After sifting through all those exams and essays from this long semester, it is time to tally up the scores and submit grades. You look over your math and verify that the final scores are correct. You enter the final grades for each of your courses and submit them to the magical land of the registrar, where their scores disappear into a magical document called a transcript. Like Han Solo frozen in carbonite, the marks your students received will remain frozen in perpetuity. Or, so you think. Often, the next day, sometimes within minutes, your inbox is inundated with pleas for a better grade.
It is a biannual event that has some great traditions. There are plenty of sob stories full of dead grandmothers (never dead grandfathers), financial stressors, and other drama tied to supposed obligations that kept the students from meeting their potential. For a time, some of these stories read like great novels with the same vigor as a Horatio Alger story. They were brisk and high energy, conveying a message for the cause of betterment.
It will never cease to amaze me how some students don’t grasp the gravity of the situation until it reaches this point. I can’t necessarily blame them. I also had a lot on my mind when I was their age. It wasn’t school-related because I was marching around in the desert sand. I don’t say that as a snide comment toward the youth. I made my decision, and they made theirs.
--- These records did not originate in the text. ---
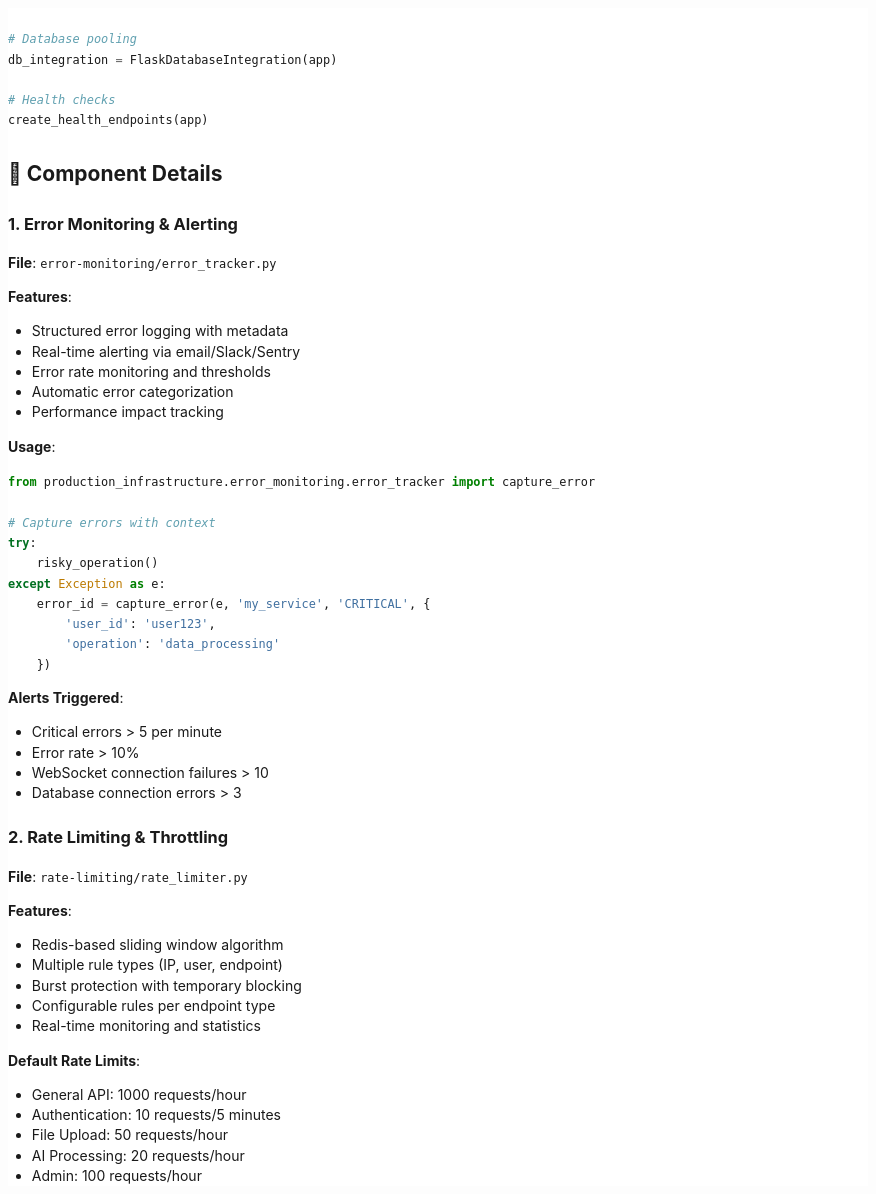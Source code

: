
 ```python

# Database pooling
db_integration = FlaskDatabaseIntegration(app)

# Health checks
create_health_endpoints(app)
```

## 🔧 Component Details

### 1. Error Monitoring & Alerting

**File**: `error-monitoring/error_tracker.py`

**Features**:
- Structured error logging with metadata
- Real-time alerting via email/Slack/Sentry
- Error rate monitoring and thresholds
- Automatic error categorization
- Performance impact tracking

**Usage**:
```python
from production_infrastructure.error_monitoring.error_tracker import capture_error

# Capture errors with context
try:
    risky_operation()
except Exception as e:
    error_id = capture_error(e, 'my_service', 'CRITICAL', {
        'user_id': 'user123',
        'operation': 'data_processing'
    })
```

**Alerts Triggered**:
- Critical errors > 5 per minute
- Error rate > 10%
- WebSocket connection failures > 10
- Database connection errors > 3

### 2. Rate Limiting & Throttling

**File**: `rate-limiting/rate_limiter.py`

**Features**:
- Redis-based sliding window algorithm
- Multiple rule types (IP, user, endpoint)
- Burst protection with temporary blocking
- Configurable rules per endpoint type
- Real-time monitoring and statistics

**Default Rate Limits**:
- General API: 1000 requests/hour
- Authentication: 10 requests/5 minutes
- File Upload: 50 requests/hour
- AI Processing: 20 requests/hour
- Admin: 100 requests/hour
I call the time after I post final grades the Fallout Period because after I dropped the bomb of finality on the course, a few individuals didn’t take cover and stood staring at the flash and blast. As a result, they came to me looking for help after I gave several warnings that this day was coming. I offered supplies and shelter, but now they stand before me like radioactive mutants made popular in the 1980s. It’s too bad they didn’t become amphibians or gain ninja skills.
The saddest part is that student petitions have declined in quality since I started teaching. I remember my first appeal for a better grade coming from a student at the community college where I was adjuncting. The email was an impassioned piece that laid out a series of grievances and warrants for higher marks. Their prose was so beautiful that I almost felt pity for this person, but then I had a realization. If the student poured this much effort into their begging, imagine if they put a portion of that energy into the coursework.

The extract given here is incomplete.